*** Begin section ***

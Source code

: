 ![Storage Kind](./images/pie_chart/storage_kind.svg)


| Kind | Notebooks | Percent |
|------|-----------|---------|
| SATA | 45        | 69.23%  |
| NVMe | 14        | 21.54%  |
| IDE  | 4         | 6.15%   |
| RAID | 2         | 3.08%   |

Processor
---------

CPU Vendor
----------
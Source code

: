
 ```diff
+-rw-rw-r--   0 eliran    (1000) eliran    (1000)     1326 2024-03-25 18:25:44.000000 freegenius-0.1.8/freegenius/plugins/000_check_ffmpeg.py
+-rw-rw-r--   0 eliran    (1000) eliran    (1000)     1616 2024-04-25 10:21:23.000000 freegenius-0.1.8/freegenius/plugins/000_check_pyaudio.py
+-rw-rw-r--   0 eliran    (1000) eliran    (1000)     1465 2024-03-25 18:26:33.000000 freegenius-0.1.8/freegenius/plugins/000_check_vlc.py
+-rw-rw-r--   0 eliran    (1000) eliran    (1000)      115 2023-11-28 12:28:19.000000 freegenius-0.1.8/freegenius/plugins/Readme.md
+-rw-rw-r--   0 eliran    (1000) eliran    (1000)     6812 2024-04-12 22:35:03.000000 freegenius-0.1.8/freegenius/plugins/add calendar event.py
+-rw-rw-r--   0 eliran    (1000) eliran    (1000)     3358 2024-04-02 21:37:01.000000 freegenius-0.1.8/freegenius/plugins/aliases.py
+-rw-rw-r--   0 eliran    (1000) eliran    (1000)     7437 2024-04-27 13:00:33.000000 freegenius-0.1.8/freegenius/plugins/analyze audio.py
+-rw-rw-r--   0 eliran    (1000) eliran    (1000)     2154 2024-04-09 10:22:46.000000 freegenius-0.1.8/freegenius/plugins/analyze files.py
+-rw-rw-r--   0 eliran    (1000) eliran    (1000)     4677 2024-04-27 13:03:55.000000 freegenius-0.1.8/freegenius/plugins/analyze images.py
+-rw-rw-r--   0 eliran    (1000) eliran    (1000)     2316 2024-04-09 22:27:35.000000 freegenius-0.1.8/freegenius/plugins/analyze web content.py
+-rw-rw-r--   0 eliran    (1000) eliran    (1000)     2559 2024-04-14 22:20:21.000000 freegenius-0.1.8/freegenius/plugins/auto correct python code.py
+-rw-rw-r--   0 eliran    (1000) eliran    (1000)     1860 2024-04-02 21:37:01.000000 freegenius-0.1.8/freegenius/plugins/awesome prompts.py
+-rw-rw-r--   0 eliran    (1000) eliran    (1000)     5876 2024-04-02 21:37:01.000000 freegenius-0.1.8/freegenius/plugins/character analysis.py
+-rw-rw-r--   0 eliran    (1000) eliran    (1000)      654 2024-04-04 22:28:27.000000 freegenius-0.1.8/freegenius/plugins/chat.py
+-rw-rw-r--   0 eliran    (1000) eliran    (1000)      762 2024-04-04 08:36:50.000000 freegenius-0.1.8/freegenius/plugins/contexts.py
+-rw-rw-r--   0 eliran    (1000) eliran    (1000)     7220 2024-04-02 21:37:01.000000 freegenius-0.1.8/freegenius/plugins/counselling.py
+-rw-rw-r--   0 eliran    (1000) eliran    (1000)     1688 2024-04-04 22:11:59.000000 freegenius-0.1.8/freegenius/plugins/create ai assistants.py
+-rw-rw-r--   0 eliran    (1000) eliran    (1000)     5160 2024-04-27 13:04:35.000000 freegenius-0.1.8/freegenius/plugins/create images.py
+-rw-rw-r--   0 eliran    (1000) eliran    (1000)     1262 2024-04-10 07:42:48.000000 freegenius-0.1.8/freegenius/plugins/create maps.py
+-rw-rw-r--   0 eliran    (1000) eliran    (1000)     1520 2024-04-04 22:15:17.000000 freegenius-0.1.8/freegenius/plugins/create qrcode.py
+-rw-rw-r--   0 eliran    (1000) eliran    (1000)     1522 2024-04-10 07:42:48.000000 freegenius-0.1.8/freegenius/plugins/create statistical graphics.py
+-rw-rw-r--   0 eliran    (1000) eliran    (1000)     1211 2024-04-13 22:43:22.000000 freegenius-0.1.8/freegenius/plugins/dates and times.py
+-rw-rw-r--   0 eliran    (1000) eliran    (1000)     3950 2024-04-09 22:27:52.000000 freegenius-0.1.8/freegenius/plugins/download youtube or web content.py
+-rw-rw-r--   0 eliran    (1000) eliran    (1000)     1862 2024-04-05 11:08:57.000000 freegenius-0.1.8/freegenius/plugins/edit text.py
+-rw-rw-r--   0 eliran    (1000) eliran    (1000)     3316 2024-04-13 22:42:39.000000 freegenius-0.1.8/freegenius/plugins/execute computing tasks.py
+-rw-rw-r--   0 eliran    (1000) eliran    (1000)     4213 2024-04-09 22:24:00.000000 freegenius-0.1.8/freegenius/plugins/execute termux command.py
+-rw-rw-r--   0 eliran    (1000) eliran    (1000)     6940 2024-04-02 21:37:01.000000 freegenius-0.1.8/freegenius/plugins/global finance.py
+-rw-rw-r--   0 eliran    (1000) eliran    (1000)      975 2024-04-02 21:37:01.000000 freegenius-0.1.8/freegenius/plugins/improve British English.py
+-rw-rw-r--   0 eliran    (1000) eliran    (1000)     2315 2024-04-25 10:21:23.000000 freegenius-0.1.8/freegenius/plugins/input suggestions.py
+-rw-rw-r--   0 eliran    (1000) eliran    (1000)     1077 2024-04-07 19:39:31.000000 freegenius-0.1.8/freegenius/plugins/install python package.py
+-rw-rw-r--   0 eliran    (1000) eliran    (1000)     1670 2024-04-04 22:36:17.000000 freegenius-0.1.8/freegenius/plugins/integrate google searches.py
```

*** End section ***

▶ Exercise:
In the preceding material, find each line holding the word "python" and copy it out.

▶ Response to this exercise:
+-rw-rw-r--   0 eliran    (1000) eliran    (1000)     2559 2024-04-14 22:20:21.000000 freegenius-0.1.8/freegenius/plugins/auto correct python code.py
+-rw-rw-r--   0 eliran    (1000) eliran    (1000)     1077 2024-04-07 19:39:31.000000 freegenius-0.1.8/freegenius/plugins/install python package.py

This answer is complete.